▽

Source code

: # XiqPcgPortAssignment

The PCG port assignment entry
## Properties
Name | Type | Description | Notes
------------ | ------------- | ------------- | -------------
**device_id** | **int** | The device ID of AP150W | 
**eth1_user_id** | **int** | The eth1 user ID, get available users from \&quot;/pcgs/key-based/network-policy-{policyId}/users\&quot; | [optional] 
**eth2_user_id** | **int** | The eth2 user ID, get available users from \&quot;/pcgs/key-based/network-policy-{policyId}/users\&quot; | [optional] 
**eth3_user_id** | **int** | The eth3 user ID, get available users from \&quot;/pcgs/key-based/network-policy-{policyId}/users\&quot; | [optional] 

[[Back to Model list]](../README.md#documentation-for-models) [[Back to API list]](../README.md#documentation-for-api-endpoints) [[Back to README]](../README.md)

△

Beginning with the line that contains "## Properties", set down every line through the end of the data without change.

Response:
## Properties
Name | Type | Description | Notes
------------ | ------------- | ------------- | -------------
**device_id** | **int** | The device ID of AP150W | 
**eth1_user_id** | **int** | The eth1 user ID, get available users from \&quot;/pcgs/key-based/network-policy-{policyId}/users\&quot; | [optional] 
**eth2_user_id** | **int** | The eth2 user ID, get available users from \&quot;/pcgs/key-based/network-policy-{policyId}/users\&quot; | [optional] 
**eth3_user_id** | **int** | The eth3 user ID, get available users from \&quot;/pcgs/key-based/network-policy-{policyId}/users\&quot; | [optional] 

[[Back to Model list]](../README.md#documentation-for-models) [[Back to API list]](../README.md#documentation-for-api-endpoints) [[Back to README]](../README.md)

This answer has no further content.